Prose pubblicate postume nel 2003 (Campo Santo in originale), immergono in qualcosa di più che una vacanza in Corsica. W. G. Sebald va direttamente dentro i confini allucinati di un territorio dominato da luci che precipitano “come dardi”, e dove le vestigia di antiche foreste passano dai dirupi al mare in un sol colpo, lasciando intendere che lì si possono vedere cose che altrove non stanno. Fino alla metà dell’Ottocento, nell’isola, i cimiteri non esistevano e i defunti consumavano l’oltrevita nei ritagli di terra antistanti le loro case, a diretto contatto con gli scampati. E se nulla possedevano, venivano depositati alla rinfusa in appositi pozzi. Questo ha reso la Corsica sede di eventi spettrali fuor di misura, e schiere di trapassati simili a fili di fumo ancora oggi vengono avvistati.
C’è un’aria troppo luminosa e arida che sta intorno all’umano consorzio, questo avvince le anime facendole rivoltare in una movida ultima, vivi e trapassati arrivano al cancello sul mare scoperto da Sebald in una foto giunta per posta. La vediamo all’interno del libro, dispersa immagine di una scuola di Porto Vecchio, ormai approdo della rovina temporale.

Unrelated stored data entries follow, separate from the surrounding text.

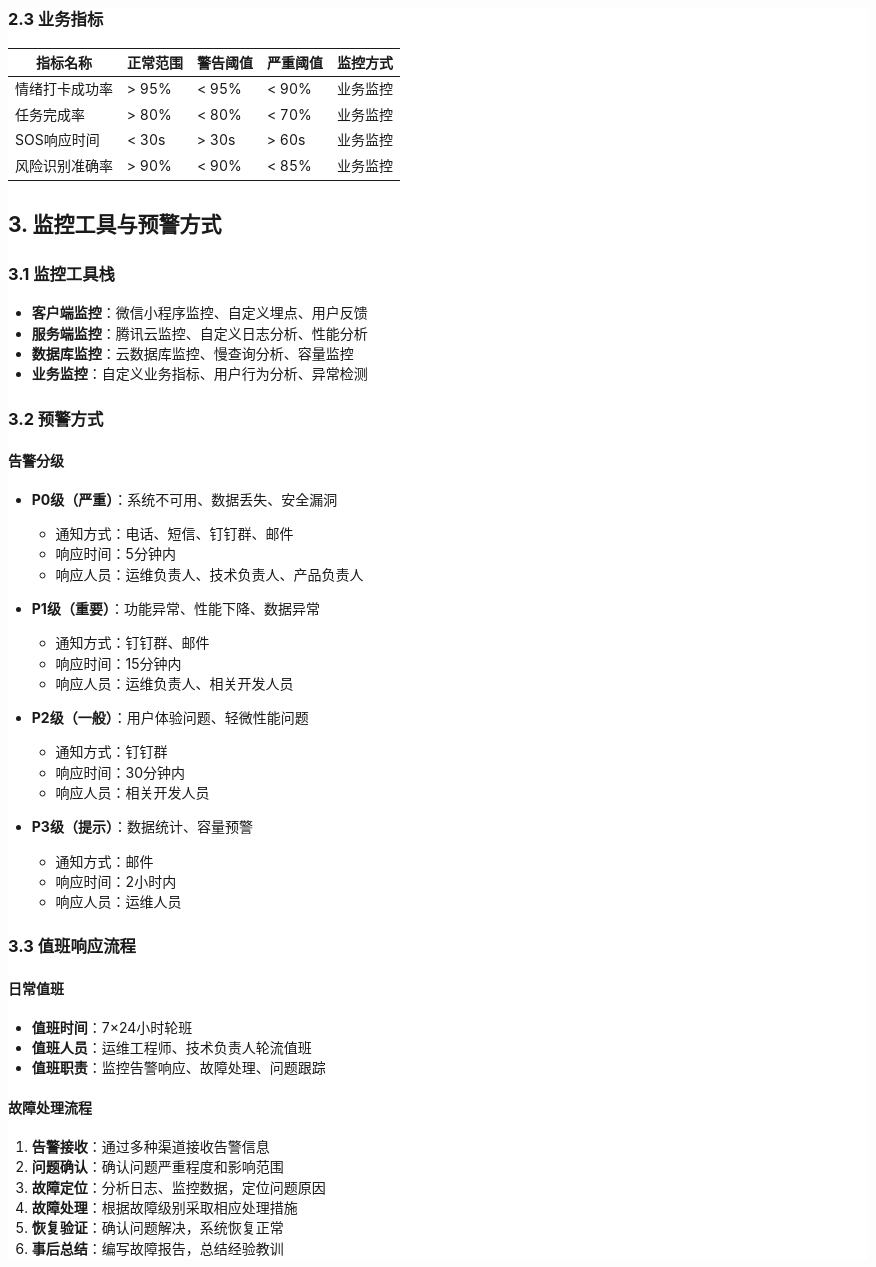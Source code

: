 ### 2.3 业务指标
| 指标名称 | 正常范围 | 警告阈值 | 严重阈值 | 监控方式 |
|---------|---------|---------|----------|---------|
| 情绪打卡成功率 | > 95% | < 95% | < 90% | 业务监控 |
| 任务完成率 | > 80% | < 80% | < 70% | 业务监控 |
| SOS响应时间 | < 30s | > 30s | > 60s | 业务监控 |
| 风险识别准确率 | > 90% | < 90% | < 85% | 业务监控 |

## 3. 监控工具与预警方式

### 3.1 监控工具栈
- **客户端监控**：微信小程序监控、自定义埋点、用户反馈
- **服务端监控**：腾讯云监控、自定义日志分析、性能分析
- **数据库监控**：云数据库监控、慢查询分析、容量监控
- **业务监控**：自定义业务指标、用户行为分析、异常检测

### 3.2 预警方式
#### 告警分级
- **P0级（严重）**：系统不可用、数据丢失、安全漏洞
  - 通知方式：电话、短信、钉钉群、邮件
  - 响应时间：5分钟内
  - 响应人员：运维负责人、技术负责人、产品负责人

- **P1级（重要）**：功能异常、性能下降、数据异常
  - 通知方式：钉钉群、邮件
  - 响应时间：15分钟内
  - 响应人员：运维负责人、相关开发人员

- **P2级（一般）**：用户体验问题、轻微性能问题
  - 通知方式：钉钉群
  - 响应时间：30分钟内
  - 响应人员：相关开发人员

- **P3级（提示）**：数据统计、容量预警
  - 通知方式：邮件
  - 响应时间：2小时内
  - 响应人员：运维人员

### 3.3 值班响应流程
#### 日常值班
- **值班时间**：7×24小时轮班
- **值班人员**：运维工程师、技术负责人轮流值班
- **值班职责**：监控告警响应、故障处理、问题跟踪

#### 故障处理流程
1. **告警接收**：通过多种渠道接收告警信息
2. **问题确认**：确认问题严重程度和影响范围
3. **故障定位**：分析日志、监控数据，定位问题原因
4. **故障处理**：根据故障级别采取相应处理措施
5. **恢复验证**：确认问题解决，系统恢复正常
6. **事后总结**：编写故障报告，总结经验教训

In quel silenzio affiorano segni e ricordi che vorrebbero riconciliarsi, approfittando del desiderio mai sopito nell’autore di mettere pace col proprio inesausto vagabondare. Ad Ajaccio non si accontenta di ritrovare le consuete vestigia napoleoniche, scova perfino il racconto che Kafka fa circa le vicissitudini della salma imbalsamata, resa pubblica in passato ogni anno a favore degli invalidi che vi sfilavano davanti. Anche la corte di personaggi spettrali, che affollano la dimora dell’imperatore e i dintorni, naviga secondo le correnti d’aria, proprio come reliquia sfilacciata e un po’ raccapricciante. Sebald ci ha lasciato i destini incrociati di umani e foreste, in schegge di prosa (mirabilmente tradotte) indimenticabili.

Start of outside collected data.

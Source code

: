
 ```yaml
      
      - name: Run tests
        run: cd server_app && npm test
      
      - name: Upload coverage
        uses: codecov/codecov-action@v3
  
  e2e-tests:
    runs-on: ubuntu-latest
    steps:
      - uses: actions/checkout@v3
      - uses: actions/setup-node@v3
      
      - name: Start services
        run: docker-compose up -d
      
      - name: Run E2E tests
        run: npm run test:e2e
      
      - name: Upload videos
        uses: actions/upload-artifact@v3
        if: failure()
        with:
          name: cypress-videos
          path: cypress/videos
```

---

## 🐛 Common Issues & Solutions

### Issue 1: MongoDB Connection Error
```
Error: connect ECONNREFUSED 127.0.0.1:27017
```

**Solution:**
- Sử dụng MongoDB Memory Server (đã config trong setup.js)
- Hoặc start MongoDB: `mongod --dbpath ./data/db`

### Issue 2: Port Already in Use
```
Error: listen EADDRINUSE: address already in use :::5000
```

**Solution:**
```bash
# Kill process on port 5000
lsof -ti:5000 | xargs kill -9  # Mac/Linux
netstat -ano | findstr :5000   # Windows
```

Dopo le prose definite dal racconto arrivano i saggi, lontani nel tempo e più tardivi, dedicati a Handke, Nabokov, Kafka, Chatwin, e i discorsi tenuti in occasioni ufficiali dove sempre più il critico e il prosatore s’identificano nella stessa persona, e dove si verifica la ben nota “poetica” dello scrittore: “il mio medium è la prosa, non il romanzo”. La storia è questa, la visione e il viaggio s’insinuano fra appunti di mistero e verifica dei piaceri e dispiaceri del mondo. L’escursione per via geografica in Sebald diventa indagine sugli autori che prediligono il fare notturno della realtà, il suo peso lontano dagli incantesimi. Ma pur sempre nell’alone del mistero: che possiede muri a secco abbandonati e coste frastagliate, e assenze d’uomini migrati altrove nei millenni.

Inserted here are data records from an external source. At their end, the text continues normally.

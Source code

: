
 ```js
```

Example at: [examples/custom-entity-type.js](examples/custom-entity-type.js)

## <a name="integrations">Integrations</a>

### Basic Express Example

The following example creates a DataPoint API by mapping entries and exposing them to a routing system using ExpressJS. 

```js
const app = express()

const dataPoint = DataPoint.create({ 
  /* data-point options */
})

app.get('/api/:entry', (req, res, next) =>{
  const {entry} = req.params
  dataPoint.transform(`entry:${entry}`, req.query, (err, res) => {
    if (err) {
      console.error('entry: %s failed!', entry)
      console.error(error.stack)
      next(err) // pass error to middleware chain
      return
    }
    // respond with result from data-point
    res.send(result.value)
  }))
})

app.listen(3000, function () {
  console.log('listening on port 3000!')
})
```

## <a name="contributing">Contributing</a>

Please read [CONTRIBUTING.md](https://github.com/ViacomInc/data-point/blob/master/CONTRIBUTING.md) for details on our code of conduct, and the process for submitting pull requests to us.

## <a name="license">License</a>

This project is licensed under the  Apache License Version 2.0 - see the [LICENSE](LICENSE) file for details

Dalle viandanze saturnine (Gli anelli di Saturno, appunto) in cui decadenze migratorie vengono annesse ai disfacimenti bellici e al contrasto aereo verso la Germania nazista (qui il pellegrinaggio è inglese), agli itinerari esplorativi del Nord-Est italiano (partendo da Vienna verso Verona, Venezia, il Garda, in Vertigini), personaggi storici o altri per lo più dimenticati si alleano volentieri alla lingua di Sebald, testardamente legata con nodi incrociati allo sguardo dotato d’ottica d’alta gradazione. Ora Tessiture di sogno giunge nella sua completezza al lettore italiano, ben stabile nel suo tempo che annulla quello storico portando alla ribalta tutto quel che è stato, e che gli uomini hanno dimenticato. Ma le vestigia parlano, in un’isola come la Corsica, e in altri luoghi come anch’essa tenaci. Sebald ci parla di questa tenacia, da camminatore in cui la cronaca fortemente voluta si traduce in pagine e pagine di traduzioni di quanto Secondo Natura sta intorno allo scrittore e a noi col suo idioma avvolgente e spesso violento.